Rose Luise Maria Stradner (July 31, 1913 – September 27, 1958) was an Austrian stage and film actress, who starred opposite Edward G. Robinson, James Stewart, Gregory Peck, and other leading men of her era. She was married to the film director Joseph L. Mankiewicz.

Life and career
Stradner was born in Vienna, Austria on July 31, 1913. While still an infant, she moved with her parents to Trieste and Isonzo, where her father was stationed as an engineer in charge of troop transportation during World War I. Post-war, she was sent to a convent after returning with her parents to Vienna. After completing her education, during which she learned English, performed in student plays and became an accomplished pianist, she became a pupil of Austrian theatrical producer and film director Max Reinhardt. Trained by him, she was subsequently hired by a Hollywood studio after executives saw photographs of her.

With Reinhardt's guidance, she made her stage debut in 1937.

In 1937, she made her Hollywood film debut opposite Edward G. Robinson and James Stewart in The Last Gangster, in which she played the wife of Robinson's character, Joe Krozac. Washington's Evening Star said of her, in an image caption in its November 10 edition that same year: "Rose Stradner is being hailed by the M-G-M people as the studio's greatest discovery since Garbo, as they seem to feel she is going places in the cinema."
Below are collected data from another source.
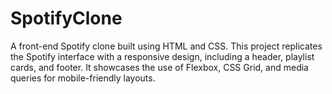 # SpotifyClone
A front-end Spotify clone built using HTML and CSS. This project replicates the Spotify interface with a responsive design, including a header, playlist cards, and footer. It showcases the use of Flexbox, CSS Grid, and media queries for mobile-friendly layouts.
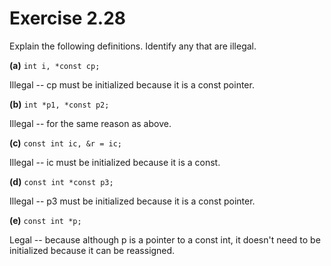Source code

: Exercise 2.28
=============

Explain the following definitions. Identify any that are illegal.

**(a)** `int i, *const cp;`

Illegal -- cp must be initialized because it is a const pointer.

**(b)** `int *p1, *const p2;`

Illegal -- for the same reason as above.

**(c)** `const int ic, &r = ic;`

Illegal -- ic must be initialized because it is a const.

**(d)** `const int *const p3;`

Illegal -- p3 must be initialized because it is a const pointer.

**(e)** `const int *p;`

Legal -- because although p is a pointer to a const int, it doesn't need to be initialized because it can be reassigned.

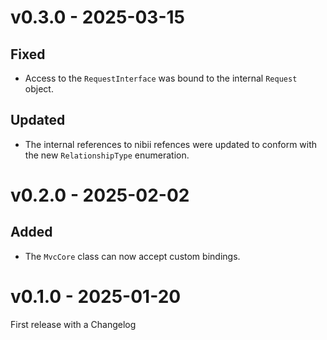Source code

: v0.3.0 - 2025-03-15
===================
Fixed
-----
- Access to the `RequestInterface` was bound to the internal `Request` object.

Updated
-------
- The internal references to nibii refences were updated to conform with the new `RelationshipType` enumeration.

v0.2.0 - 2025-02-02
===================
Added
-----
- The `MvcCore` class can now accept custom bindings.


v0.1.0 - 2025-01-20
===================
First release with a Changelog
Announcing in 1939 that she had signed a long-term contract with Columbia Pictures, Washington's Evening Star called her "one of the great dramatic stars of the European stage", adding that as "a prominent member of the Max Reinhardt school of the theater, "Miss Stradner has appeared in more than 50 dramas, ranging from Shakespeare, Ibsen and Moliere to noted modern day playwrights [including] .... 'Dinner at Eight,' 'An American Tragedy,' ... 'Faust,' 'Cymbeline,' 'As You Like It,' 'Romeo and Juliet,' 'Hamlet,' 'St. Joan,' and others."

She married writer/director Joseph L. Mankiewicz, younger brother of writer Herman Mankiewicz, in 1939.

Her final movie role was starring opposite Gregory Peck in 1944's The Keys of the Kingdom.

Death
On September 27, 1958, Stradner committed suicide at her summer home in Mount Kisco, New York by overdosing on sleeping pills. She was 45 years old. According to Rochester's Democrat and Chronicle:

Police said a nearly indecipherable note was found in her hand.... A caretaker found the body lying on the floor next to a writing table. Police listed the death tentatively as natural pending an autopsy. Mankiewicz, also a writer and director, said he had last seen his wife Friday night [September 26] when he left [their home] for New York to work on a forthcoming Broadway play. She appeared in good spirits at the time, he added. Miss Stradner wed the film executive in 1939.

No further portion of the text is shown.